Exercise instructions:
From the first line through the last, transcribe the listing word for word.

Dataset records:

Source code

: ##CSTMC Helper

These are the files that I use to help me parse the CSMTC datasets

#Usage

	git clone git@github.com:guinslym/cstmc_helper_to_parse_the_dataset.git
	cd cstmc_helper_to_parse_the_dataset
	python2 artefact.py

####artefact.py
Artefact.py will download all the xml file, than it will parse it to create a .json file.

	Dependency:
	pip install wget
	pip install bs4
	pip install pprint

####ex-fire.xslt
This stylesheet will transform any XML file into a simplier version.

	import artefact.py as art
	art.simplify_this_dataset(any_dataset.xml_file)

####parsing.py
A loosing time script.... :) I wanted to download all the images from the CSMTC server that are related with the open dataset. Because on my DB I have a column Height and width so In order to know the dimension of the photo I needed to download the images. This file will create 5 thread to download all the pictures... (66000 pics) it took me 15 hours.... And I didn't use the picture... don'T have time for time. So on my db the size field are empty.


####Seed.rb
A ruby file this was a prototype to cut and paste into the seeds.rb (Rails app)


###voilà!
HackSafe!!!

Response to the exercise:
Source code

: ##CSTMC Helper

These are the files that I use to help me parse the CSMTC datasets

#Usage

	git clone git@github.com:guinslym/cstmc_helper_to_parse_the_dataset.git
	cd cstmc_helper_to_parse_the_dataset
	python2 artefact.py

####artefact.py
Artefact.py will download all the xml file, than it will parse it to create a .json file.

	Dependency:
	pip install wget
	pip install bs4
	pip install pprint

####ex-fire.xslt
This stylesheet will transform any XML file into a simplier version.

	import artefact.py as art
	art.simplify_this_dataset(any_dataset.xml_file)

####parsing.py
A loosing time script.... :) I wanted to download all the images from the CSMTC server that are related with the open dataset. Because on my DB I have a column Height and width so In order to know the dimension of the photo I needed to download the images. This file will create 5 thread to download all the pictures... (66000 pics) it took me 15 hours.... And I didn't use the picture... don'T have time for time. So on my db the size field are empty.


####Seed.rb
A ruby file this was a prototype to cut and paste into the seeds.rb (Rails app)


###voilà!
HackSafe!!!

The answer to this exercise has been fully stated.